Ciudades pasadas por un Photoshop que eliminara la presencia humana para convertirlas en postales postapocalípticas.
En puros escenarios turísticos ahora que esto es imposible
(pues ya todos viajamos, tan sólo, por las quimeras de las pantallas de televisión e internet)
Las palomas toman posesión del espacio cerrado de los parques, sin perros persiguiéndolas.
Y hay personas como espectros que se desplazan deprisa, mirando al suelo, y van tristes aunque el sol comience a calentar
pues, resulta (aunque parezca imposible) que es primavera, y los árboles comienzan a echar sus hojas sin miedo alguno al contagio,
y sólo (quizás) se encuentren algo perplejos ante la falta de ruido y el aire de repente muy limpio, mucho más transparente.
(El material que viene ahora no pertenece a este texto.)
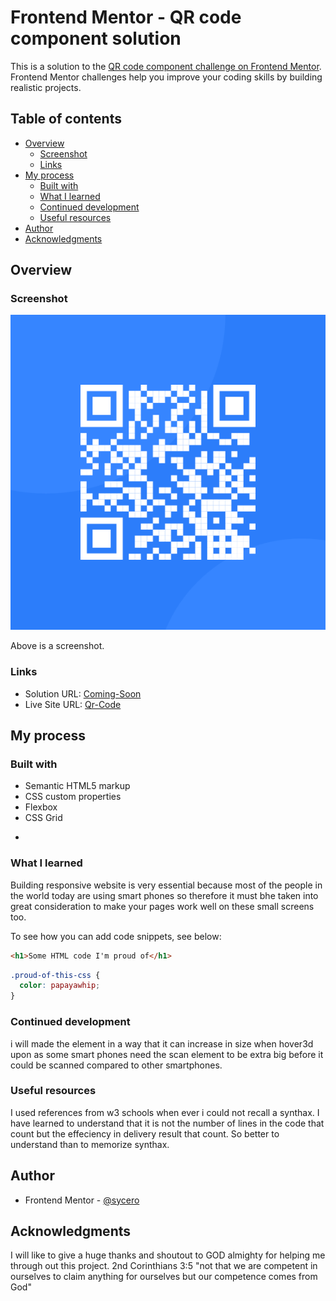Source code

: # Frontend Mentor - QR code component solution

This is a solution to the [QR code component challenge on Frontend Mentor](https://www.frontendmentor.io/challenges/qr-code-component-iux_sIO_H). Frontend Mentor challenges help you improve your coding skills by building realistic projects. 

## Table of contents

- [Overview](#overview)
  - [Screenshot](#screenshot)
  - [Links](#links)
- [My process](#my-process)
  - [Built with](#built-with)
  - [What I learned](#what-i-learned)
  - [Continued development](#continued-development)
  - [Useful resources](#useful-resources)
- [Author](#author)
- [Acknowledgments](#acknowledgments)


## Overview

### Screenshot

![Preview](./image-qr-code.png)

Above is a screenshot.



### Links

- Solution URL: [Coming-Soon](https://your-solution-url.com)
- Live Site URL: [Qr-Code](https://qr-code-chi-two.vercel.app/)

## My process

### Built with

- Semantic HTML5 markup
- CSS custom properties
- Flexbox
- CSS Grid


*

### What I learned

Building responsive website is very essential because most of the people in the world today are using smart phones so therefore it must bhe taken into great consideration to make your pages work well on these small screens too.

To see how you can add code snippets, see below:

```html
<h1>Some HTML code I'm proud of</h1>
```
```css
.proud-of-this-css {
  color: papayawhip;
}
```




### Continued development

i will made the element in a way that it can increase in size when hover3d upon as some smart phones need the scan element to be extra big before it could be scanned compared to other smartphones.


### Useful resources

I used references from w3 schools when ever i could not recall a synthax. I have learned to understand that it is not the number of lines in the code that count but the effeciency in delivery result that count. So better to understand than to memorize synthax.


## Author


- Frontend Mentor - [@sycero](https://www.frontendmentor.io/profile/sycero)



## Acknowledgments

I will like to give a huge thanks and shoutout to GOD almighty for helping me through out this project. 2nd Corinthians 3:5 "not that we are competent in ourselves to claim anything for ourselves but our competence comes from God"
Tanto que el miedo se ve mucho mejor en los corazones humanos, igual que el hastío, y las envidias, y los hartazgos de gente conviviendo demasiado tiempo sin la misericordia de un paseo solitario.
Ocurre todo esto mientras las ciudades, autosuficientes, se sienten posibles por ellas mismas, y sólo en el instante de los cinco minutos de aplausos de las ocho de la tarde (a estas alturas, ¿en favor de quién?) se repliegan y esperan a que terminen por desaparecer los últimos acordes del Sobreviviré para volver a retomar su cetro y autosuficiencia reciente para...
¿Para qué sirve una ciudad sin gente más allá de ser el modelo (inquietante y terrible) de las plazas metafísicas de Giorgio de Chirico?
¿Para qué sirve una ciudad sin gente más allá de ser el modelo (inquietante y terrible) de las plazas metafísicas de Giorgio de Chirico?